* **ABOUT THIS TASK**: Search the listing below for lines containing the string "present". Reply with their count only.

(INFORMATION SHOWN Opens)

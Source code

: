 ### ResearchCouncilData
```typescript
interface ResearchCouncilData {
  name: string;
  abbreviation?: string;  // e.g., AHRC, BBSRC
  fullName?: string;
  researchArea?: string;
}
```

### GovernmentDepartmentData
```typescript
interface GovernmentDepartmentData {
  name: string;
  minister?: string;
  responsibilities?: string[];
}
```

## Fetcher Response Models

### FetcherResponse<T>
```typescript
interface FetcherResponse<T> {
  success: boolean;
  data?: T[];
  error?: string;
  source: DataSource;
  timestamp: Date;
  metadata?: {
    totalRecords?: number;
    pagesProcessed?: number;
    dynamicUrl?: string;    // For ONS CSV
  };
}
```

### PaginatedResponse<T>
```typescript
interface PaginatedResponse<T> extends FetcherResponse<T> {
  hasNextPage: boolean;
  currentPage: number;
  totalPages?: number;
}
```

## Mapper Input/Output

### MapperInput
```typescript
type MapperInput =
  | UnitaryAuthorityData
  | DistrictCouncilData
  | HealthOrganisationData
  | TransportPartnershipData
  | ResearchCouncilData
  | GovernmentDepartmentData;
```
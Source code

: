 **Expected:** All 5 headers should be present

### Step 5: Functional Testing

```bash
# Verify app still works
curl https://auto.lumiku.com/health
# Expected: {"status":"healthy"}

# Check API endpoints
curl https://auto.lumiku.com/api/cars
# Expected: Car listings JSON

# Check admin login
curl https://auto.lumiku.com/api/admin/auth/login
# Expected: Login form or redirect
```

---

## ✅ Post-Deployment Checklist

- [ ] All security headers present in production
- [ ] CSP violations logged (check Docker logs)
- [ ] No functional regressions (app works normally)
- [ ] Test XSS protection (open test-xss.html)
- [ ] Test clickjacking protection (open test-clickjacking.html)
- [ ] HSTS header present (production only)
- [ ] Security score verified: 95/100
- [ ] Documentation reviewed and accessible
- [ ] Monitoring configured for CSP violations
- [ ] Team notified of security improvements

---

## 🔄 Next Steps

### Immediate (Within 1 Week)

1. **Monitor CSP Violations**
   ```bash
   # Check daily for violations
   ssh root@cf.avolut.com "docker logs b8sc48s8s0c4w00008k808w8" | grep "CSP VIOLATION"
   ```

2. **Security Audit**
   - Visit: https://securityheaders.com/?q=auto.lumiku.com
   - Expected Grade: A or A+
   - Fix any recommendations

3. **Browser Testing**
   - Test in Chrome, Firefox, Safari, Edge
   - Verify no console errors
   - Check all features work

(INFORMATION SHOWN Closes)

* **TASK RESULT**: 3